BEGIN Data supplied
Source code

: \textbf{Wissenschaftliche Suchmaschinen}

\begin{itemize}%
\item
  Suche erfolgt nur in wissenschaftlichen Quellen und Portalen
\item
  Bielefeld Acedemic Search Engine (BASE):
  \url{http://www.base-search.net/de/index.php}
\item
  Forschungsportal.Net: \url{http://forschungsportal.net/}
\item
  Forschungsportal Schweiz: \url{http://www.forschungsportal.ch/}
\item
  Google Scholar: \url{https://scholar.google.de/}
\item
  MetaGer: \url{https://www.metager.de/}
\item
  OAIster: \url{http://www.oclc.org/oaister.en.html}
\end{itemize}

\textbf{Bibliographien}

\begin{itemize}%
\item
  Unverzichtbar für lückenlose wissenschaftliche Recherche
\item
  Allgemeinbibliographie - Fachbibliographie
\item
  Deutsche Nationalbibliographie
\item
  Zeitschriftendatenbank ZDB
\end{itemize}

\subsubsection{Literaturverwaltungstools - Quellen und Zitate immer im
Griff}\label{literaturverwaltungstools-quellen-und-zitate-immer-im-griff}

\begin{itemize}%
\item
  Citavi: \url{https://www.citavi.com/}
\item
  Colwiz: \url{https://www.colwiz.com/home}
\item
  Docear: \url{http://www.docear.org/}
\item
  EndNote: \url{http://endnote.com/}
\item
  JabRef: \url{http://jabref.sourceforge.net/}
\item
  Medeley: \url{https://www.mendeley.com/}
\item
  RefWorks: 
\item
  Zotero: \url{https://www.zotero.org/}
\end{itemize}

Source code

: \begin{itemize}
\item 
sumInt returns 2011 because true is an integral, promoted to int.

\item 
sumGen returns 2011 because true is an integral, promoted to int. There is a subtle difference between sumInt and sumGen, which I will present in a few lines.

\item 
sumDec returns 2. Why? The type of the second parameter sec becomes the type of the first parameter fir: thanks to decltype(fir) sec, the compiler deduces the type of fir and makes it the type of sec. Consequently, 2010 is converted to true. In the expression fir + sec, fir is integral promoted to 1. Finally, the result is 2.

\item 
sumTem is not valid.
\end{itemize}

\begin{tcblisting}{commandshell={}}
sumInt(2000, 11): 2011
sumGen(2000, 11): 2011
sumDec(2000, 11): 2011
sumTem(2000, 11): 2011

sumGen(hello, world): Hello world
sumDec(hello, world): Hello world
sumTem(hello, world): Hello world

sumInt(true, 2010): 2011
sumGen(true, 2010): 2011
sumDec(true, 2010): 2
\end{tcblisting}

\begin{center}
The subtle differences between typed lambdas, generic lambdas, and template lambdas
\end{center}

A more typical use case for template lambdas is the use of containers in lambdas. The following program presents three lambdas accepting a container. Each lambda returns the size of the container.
END Data supplied
What lines in the data above contain the word "forschungsportal"? Copy them all.

  Forschungsportal.Net: \url{http://forschungsportal.net/}
  Forschungsportal Schweiz: \url{http://www.forschungsportal.ch/}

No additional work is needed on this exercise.